ACTIVITY: Each line with the string "side" is to be copied from the records below.

EXERCISE INPUT:
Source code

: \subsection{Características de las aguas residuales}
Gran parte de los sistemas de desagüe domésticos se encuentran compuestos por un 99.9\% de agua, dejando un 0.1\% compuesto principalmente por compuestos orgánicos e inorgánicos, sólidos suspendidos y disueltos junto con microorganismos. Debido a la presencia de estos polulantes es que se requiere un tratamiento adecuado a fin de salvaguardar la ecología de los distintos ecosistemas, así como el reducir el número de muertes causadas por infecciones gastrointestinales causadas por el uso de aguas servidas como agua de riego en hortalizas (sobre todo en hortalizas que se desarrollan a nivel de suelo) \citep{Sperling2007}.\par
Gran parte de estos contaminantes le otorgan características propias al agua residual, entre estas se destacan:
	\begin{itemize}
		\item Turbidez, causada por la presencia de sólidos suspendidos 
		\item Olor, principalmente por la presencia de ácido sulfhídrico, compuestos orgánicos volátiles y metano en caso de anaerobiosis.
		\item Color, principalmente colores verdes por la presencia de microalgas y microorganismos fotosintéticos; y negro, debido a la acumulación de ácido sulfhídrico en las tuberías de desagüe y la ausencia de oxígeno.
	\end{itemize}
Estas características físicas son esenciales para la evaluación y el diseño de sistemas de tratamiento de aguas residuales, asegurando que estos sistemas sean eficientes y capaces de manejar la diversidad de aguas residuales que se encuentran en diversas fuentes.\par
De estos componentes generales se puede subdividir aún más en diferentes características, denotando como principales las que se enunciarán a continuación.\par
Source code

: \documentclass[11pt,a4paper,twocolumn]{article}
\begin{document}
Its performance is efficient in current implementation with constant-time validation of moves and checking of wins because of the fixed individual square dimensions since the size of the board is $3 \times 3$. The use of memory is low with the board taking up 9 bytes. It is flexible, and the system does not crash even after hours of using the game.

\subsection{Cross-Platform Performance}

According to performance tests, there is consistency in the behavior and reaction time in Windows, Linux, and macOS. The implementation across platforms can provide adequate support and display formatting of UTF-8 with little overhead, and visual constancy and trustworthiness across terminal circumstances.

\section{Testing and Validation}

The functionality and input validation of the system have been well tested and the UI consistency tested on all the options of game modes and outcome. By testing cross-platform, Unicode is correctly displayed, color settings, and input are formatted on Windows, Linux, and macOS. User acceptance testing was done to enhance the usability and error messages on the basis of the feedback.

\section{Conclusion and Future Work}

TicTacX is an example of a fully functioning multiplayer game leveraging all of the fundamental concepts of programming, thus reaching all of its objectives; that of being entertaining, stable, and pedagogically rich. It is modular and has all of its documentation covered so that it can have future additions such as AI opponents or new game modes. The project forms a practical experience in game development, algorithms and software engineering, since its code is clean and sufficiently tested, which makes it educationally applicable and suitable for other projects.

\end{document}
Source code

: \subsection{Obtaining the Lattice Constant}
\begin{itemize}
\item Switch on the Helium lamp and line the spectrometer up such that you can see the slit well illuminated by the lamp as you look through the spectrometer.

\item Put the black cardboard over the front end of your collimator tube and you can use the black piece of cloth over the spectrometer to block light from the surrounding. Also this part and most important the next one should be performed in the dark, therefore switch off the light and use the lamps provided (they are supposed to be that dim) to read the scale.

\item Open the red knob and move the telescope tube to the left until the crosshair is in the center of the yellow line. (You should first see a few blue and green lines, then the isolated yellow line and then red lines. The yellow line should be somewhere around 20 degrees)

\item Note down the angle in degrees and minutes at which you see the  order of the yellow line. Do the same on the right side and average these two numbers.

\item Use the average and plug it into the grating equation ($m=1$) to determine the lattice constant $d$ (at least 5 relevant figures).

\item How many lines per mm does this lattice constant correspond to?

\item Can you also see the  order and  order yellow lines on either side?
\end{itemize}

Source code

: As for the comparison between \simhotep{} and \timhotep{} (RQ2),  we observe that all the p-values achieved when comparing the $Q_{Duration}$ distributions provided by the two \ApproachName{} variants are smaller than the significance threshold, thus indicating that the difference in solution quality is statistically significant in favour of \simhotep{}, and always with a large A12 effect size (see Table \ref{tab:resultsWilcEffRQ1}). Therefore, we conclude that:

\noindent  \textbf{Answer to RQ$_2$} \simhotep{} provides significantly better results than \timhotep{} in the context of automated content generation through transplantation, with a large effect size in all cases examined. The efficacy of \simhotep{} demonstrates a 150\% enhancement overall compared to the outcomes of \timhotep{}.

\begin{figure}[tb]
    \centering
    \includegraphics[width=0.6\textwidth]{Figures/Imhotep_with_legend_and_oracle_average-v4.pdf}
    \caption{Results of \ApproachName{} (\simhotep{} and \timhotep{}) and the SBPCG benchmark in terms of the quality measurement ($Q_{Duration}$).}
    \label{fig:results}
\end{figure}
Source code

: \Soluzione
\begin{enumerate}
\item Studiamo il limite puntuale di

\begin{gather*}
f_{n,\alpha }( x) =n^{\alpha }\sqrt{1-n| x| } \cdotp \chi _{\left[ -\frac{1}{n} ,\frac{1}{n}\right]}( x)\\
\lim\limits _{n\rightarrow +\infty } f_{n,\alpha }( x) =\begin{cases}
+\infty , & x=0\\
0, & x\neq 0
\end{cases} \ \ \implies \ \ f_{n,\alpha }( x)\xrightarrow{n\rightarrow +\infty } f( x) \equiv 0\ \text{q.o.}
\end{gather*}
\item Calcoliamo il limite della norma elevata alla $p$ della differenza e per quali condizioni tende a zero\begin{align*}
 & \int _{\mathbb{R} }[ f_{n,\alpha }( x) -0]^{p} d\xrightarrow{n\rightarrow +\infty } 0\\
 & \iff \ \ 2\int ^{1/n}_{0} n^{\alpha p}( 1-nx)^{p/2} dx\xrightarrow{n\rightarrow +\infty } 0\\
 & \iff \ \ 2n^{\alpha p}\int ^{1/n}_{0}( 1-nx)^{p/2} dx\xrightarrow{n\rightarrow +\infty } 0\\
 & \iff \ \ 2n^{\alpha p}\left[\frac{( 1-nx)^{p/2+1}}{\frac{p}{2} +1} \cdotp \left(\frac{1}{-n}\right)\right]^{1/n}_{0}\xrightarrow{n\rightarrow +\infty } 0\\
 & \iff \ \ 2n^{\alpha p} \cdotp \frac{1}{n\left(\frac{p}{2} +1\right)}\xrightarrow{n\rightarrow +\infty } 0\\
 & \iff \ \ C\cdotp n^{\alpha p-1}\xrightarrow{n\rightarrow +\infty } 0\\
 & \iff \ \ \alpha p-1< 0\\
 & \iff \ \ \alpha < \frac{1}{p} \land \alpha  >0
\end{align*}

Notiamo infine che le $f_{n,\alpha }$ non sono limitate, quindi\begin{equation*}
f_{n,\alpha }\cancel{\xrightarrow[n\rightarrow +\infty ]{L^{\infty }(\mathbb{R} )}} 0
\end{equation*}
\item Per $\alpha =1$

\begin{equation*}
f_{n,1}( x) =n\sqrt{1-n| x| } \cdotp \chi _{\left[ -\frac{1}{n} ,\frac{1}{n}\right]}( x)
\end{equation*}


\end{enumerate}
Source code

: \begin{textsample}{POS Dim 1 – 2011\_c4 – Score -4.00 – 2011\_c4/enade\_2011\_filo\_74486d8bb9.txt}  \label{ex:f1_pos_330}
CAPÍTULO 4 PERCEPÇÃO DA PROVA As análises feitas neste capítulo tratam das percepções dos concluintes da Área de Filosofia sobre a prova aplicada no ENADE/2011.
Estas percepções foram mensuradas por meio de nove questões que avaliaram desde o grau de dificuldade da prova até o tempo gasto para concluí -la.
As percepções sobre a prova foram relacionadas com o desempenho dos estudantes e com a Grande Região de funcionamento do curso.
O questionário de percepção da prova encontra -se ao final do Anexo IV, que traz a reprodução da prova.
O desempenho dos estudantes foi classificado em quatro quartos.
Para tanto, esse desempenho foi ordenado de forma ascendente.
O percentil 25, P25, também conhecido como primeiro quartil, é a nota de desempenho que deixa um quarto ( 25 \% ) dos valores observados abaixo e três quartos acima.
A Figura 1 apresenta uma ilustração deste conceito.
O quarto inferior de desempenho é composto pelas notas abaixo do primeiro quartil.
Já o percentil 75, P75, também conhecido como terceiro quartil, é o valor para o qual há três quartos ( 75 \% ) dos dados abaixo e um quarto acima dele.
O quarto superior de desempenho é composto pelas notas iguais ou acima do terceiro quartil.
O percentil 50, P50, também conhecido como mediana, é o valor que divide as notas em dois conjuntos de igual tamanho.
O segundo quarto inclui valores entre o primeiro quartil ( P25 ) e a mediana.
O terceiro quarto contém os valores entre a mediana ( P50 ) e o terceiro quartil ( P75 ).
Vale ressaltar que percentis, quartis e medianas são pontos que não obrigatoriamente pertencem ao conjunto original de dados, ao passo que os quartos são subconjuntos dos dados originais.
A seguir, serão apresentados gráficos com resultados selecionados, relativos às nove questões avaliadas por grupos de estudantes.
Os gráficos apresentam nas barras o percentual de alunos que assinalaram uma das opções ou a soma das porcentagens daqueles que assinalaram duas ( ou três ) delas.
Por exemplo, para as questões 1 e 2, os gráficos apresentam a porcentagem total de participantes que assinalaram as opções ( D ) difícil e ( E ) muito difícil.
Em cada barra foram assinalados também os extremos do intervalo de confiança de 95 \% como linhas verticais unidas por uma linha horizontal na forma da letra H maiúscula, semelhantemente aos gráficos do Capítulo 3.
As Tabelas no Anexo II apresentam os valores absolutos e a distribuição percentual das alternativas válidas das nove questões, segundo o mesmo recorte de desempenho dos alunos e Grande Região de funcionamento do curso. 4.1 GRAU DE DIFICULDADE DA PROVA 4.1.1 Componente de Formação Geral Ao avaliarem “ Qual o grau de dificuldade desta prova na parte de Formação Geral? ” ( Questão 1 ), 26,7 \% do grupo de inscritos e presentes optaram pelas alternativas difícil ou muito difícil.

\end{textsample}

RESULT FOR THIS TASK:
\item Note down the angle in degrees and minutes at which you see the  order of the yellow line. Do the same on the right side and average these two numbers.
\item Can you also see the  order and  order yellow lines on either side?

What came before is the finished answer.